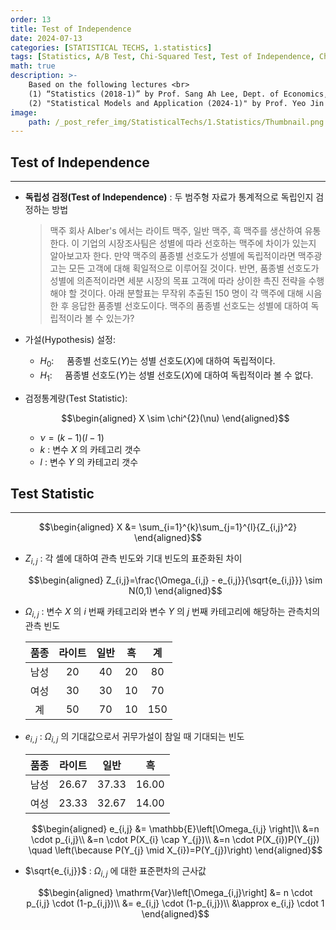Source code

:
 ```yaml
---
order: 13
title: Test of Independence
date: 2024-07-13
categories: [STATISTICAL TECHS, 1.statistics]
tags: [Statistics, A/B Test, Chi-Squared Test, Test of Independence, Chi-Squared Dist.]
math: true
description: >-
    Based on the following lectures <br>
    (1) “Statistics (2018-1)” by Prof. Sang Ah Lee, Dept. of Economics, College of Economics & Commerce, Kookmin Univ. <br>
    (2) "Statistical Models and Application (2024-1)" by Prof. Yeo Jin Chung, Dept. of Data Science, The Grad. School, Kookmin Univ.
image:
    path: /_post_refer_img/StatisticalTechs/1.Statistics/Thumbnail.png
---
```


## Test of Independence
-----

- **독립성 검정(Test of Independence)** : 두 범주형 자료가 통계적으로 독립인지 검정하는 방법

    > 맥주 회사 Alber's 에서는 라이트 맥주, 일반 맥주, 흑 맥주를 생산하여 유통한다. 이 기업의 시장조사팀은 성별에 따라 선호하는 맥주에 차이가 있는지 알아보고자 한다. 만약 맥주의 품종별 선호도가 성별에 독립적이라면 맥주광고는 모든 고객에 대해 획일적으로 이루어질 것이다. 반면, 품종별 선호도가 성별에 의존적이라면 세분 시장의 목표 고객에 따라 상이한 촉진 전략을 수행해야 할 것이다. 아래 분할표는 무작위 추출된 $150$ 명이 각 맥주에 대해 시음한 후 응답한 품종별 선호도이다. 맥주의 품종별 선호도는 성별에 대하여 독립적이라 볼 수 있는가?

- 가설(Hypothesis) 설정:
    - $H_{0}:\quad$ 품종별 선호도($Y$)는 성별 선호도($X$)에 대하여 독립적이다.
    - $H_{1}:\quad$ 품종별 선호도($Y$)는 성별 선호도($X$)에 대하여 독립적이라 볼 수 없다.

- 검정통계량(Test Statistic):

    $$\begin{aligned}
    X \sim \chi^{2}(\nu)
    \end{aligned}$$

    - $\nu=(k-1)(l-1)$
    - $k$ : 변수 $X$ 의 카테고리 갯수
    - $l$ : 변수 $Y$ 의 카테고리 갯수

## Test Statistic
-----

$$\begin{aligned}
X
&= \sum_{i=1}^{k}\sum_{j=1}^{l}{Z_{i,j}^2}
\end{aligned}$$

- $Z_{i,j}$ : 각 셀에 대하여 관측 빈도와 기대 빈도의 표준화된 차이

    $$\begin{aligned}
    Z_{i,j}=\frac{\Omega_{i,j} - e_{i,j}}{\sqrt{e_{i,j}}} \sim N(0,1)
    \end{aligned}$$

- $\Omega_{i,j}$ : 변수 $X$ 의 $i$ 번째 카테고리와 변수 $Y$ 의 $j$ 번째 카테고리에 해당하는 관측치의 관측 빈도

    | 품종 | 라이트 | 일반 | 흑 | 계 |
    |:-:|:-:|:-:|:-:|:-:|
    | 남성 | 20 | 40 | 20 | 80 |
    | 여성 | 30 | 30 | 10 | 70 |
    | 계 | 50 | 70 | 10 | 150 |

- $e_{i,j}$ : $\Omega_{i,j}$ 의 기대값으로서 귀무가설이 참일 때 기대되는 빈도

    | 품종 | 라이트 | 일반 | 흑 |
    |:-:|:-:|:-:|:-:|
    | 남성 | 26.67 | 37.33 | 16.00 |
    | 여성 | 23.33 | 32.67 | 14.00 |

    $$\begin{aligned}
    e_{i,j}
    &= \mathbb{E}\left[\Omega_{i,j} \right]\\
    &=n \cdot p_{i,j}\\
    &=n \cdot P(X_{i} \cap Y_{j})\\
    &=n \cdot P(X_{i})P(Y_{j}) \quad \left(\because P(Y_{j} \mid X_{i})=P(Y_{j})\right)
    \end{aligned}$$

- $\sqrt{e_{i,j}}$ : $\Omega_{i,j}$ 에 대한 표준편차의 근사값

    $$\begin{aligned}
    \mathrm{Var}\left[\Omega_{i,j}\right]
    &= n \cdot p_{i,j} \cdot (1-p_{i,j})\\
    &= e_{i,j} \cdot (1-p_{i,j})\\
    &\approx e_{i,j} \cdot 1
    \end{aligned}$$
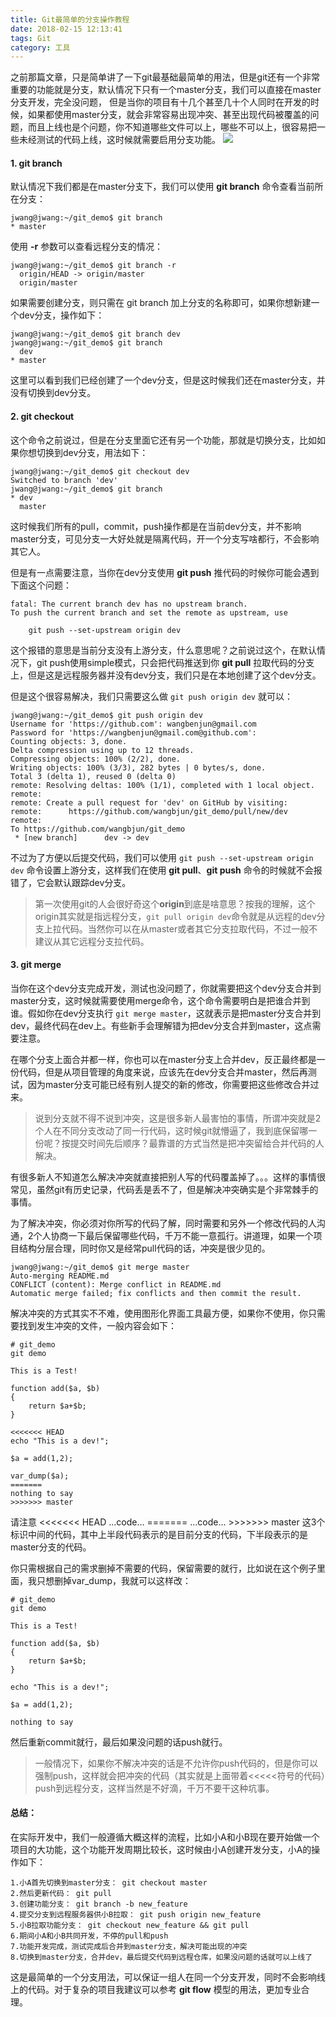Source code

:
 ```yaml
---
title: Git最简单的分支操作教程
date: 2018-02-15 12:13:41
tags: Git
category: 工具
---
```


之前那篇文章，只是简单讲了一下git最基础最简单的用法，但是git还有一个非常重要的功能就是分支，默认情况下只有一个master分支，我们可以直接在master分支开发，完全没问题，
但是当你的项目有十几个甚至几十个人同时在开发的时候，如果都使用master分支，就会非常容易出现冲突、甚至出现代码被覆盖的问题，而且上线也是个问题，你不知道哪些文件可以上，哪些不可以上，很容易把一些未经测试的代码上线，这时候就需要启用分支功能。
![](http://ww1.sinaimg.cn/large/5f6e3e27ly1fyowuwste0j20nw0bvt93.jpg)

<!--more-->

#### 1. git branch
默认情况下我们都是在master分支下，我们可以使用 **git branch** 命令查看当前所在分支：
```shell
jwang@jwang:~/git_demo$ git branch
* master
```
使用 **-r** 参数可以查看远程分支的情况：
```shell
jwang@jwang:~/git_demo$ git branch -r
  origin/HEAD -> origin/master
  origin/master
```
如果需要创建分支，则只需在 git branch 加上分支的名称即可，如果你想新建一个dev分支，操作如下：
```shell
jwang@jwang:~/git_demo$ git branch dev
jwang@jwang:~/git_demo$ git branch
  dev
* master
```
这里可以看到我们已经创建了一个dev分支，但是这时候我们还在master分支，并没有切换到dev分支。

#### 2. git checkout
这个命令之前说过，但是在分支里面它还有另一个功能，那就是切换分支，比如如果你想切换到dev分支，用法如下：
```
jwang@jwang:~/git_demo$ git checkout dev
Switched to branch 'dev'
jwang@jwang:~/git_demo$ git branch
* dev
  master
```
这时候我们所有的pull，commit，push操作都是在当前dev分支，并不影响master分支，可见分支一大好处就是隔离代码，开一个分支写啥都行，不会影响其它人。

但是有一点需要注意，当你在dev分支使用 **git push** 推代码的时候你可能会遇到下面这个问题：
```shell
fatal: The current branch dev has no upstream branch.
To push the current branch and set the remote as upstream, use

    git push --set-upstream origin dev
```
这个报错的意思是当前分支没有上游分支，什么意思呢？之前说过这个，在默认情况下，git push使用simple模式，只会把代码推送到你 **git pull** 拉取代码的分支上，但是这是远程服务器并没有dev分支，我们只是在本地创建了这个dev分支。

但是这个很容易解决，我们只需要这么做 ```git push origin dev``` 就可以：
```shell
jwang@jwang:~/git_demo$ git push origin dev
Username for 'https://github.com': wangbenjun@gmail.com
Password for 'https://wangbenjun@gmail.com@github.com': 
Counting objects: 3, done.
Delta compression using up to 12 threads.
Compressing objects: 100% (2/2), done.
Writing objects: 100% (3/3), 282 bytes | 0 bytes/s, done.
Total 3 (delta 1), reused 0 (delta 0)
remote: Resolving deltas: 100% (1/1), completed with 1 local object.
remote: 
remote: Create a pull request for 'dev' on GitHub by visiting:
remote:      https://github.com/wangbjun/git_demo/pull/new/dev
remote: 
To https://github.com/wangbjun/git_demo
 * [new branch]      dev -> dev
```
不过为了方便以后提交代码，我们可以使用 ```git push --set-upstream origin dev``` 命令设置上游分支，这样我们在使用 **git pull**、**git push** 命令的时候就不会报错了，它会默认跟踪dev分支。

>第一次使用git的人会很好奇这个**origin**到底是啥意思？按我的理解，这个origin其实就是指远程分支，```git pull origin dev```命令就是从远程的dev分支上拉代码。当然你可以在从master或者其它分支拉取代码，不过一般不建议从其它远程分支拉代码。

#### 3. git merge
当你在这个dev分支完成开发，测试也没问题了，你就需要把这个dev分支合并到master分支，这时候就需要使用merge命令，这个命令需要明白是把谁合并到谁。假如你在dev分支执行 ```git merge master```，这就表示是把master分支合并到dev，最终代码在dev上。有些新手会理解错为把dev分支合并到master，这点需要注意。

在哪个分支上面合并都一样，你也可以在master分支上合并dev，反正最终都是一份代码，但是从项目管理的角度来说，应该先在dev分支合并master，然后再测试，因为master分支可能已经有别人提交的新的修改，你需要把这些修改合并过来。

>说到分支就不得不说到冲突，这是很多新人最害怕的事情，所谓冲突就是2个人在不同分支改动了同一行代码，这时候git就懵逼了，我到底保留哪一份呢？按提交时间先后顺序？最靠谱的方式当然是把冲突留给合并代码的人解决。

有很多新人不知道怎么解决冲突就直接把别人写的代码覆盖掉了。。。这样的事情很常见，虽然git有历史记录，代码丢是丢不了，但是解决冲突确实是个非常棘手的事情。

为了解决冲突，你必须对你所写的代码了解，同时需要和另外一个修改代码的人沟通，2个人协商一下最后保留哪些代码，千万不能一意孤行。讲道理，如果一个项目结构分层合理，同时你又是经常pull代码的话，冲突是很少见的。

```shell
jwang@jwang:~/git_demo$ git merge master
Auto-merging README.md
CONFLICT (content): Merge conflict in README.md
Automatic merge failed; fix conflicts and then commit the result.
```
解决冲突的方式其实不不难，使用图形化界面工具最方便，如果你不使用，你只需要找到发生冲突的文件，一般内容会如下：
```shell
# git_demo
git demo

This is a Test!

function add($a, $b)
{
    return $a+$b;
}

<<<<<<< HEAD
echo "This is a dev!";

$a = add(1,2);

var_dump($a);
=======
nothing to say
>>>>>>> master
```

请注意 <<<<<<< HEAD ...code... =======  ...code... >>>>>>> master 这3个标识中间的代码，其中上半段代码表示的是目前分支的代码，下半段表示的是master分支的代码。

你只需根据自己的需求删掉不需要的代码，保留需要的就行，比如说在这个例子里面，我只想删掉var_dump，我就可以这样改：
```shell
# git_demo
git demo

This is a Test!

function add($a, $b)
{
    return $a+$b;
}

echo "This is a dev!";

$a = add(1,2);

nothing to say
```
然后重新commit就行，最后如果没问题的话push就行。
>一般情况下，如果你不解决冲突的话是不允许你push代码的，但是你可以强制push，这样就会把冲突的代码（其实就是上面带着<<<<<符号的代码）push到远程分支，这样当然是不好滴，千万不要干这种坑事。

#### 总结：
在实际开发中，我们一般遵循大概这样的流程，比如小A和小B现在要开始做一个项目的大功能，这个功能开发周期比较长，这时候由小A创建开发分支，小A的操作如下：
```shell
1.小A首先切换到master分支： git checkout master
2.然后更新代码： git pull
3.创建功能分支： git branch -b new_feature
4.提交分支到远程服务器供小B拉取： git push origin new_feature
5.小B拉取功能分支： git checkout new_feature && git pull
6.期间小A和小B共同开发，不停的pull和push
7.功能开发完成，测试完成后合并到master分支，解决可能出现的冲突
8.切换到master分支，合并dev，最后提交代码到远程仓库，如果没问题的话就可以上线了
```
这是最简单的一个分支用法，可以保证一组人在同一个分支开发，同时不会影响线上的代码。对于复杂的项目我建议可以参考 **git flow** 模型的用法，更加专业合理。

...

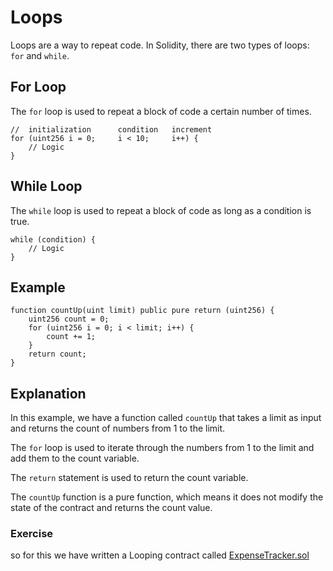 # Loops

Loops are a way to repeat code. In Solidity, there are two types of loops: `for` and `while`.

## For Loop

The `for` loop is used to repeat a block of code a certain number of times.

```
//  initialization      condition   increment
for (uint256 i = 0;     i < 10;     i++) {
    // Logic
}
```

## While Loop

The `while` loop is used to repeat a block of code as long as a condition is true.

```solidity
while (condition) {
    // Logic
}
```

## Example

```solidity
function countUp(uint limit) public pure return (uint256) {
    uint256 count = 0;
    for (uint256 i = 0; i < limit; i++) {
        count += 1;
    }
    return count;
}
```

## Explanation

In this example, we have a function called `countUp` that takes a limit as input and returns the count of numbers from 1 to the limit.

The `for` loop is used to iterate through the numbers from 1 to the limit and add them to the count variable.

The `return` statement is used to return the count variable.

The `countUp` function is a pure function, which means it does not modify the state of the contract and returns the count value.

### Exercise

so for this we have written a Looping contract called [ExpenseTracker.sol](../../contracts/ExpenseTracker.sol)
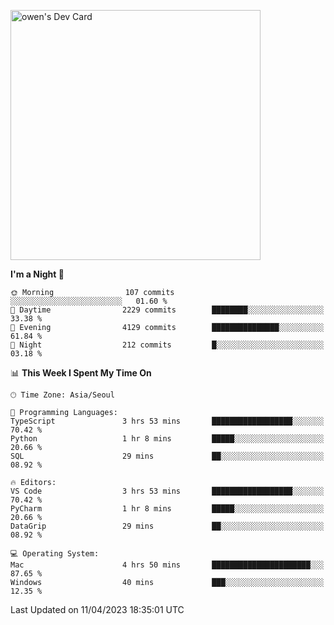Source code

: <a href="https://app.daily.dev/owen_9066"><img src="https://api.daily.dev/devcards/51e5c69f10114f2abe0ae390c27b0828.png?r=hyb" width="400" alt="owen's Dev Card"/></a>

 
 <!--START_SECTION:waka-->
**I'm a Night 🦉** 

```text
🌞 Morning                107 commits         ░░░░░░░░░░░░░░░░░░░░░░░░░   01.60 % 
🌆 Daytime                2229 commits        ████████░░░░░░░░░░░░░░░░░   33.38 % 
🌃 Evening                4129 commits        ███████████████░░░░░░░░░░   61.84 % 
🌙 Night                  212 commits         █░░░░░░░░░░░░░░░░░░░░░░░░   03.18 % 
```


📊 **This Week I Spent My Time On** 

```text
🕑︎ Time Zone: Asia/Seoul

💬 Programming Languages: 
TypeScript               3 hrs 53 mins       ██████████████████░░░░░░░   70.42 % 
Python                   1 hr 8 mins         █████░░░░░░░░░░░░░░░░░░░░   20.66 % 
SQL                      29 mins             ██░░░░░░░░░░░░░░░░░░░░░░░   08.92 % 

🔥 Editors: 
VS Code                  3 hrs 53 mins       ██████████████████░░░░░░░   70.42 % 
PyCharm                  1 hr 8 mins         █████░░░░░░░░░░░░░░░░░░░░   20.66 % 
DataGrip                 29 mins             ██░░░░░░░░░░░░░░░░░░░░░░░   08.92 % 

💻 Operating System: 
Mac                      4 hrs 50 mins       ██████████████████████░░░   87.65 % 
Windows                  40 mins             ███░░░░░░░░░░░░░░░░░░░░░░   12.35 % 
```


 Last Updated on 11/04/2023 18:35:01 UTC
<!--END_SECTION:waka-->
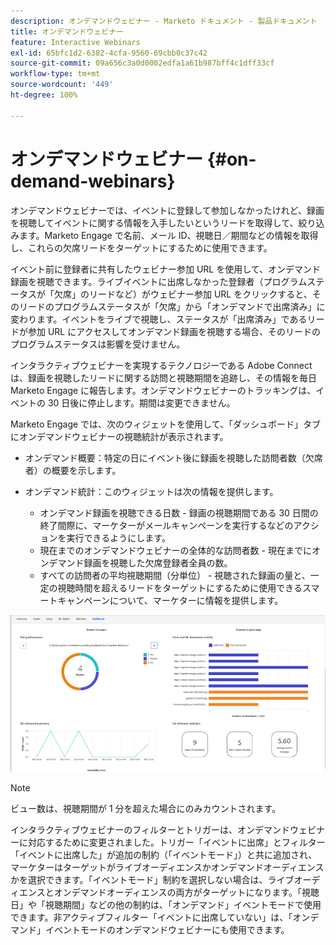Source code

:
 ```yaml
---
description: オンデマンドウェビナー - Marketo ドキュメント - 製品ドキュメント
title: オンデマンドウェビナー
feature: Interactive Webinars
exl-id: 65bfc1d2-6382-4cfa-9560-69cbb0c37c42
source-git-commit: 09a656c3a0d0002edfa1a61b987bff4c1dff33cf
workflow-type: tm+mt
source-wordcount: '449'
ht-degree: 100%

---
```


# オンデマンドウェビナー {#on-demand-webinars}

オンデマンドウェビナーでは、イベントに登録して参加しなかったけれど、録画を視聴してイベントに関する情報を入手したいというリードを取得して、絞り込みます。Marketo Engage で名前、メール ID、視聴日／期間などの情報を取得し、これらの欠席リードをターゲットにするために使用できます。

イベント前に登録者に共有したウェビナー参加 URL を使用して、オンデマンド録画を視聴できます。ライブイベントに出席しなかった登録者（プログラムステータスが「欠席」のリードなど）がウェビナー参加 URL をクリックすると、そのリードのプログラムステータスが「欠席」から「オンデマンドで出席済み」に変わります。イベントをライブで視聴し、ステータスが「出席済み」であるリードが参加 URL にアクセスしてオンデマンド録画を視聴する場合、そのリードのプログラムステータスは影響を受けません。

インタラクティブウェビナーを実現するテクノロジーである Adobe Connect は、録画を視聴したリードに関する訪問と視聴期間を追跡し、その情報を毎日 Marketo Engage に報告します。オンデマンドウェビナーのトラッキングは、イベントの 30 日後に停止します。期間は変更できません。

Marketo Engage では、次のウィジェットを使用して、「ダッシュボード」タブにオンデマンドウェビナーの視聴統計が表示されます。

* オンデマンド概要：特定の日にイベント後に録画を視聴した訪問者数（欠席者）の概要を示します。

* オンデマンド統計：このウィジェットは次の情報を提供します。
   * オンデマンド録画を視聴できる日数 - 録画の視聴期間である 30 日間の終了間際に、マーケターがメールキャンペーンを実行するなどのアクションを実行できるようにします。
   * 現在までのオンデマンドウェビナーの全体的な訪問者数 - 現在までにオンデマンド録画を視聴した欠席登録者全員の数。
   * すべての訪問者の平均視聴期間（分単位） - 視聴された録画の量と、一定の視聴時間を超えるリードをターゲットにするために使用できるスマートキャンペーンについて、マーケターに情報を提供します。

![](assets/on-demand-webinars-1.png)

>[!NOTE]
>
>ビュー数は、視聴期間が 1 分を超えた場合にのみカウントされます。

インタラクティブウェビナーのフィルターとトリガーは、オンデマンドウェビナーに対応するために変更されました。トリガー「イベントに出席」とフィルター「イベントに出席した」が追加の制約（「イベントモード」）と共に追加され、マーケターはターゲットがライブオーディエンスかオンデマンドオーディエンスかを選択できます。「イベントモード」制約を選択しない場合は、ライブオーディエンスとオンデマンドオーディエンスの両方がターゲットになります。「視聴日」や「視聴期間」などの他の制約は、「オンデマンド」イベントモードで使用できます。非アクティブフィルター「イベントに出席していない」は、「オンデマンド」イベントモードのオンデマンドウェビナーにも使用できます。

Work to be completed.
Report every line of the preceding listing where the string "Engage" occurs.

Response below.
オンデマンドウェビナーでは、イベントに登録して参加しなかったけれど、録画を視聴してイベントに関する情報を入手したいというリードを取得して、絞り込みます。Marketo Engage で名前、メール ID、視聴日／期間などの情報を取得し、これらの欠席リードをターゲットにするために使用できます。
インタラクティブウェビナーを実現するテクノロジーである Adobe Connect は、録画を視聴したリードに関する訪問と視聴期間を追跡し、その情報を毎日 Marketo Engage に報告します。オンデマンドウェビナーのトラッキングは、イベントの 30 日後に停止します。期間は変更できません。
Marketo Engage では、次のウィジェットを使用して、「ダッシュボード」タブにオンデマンドウェビナーの視聴統計が表示されます。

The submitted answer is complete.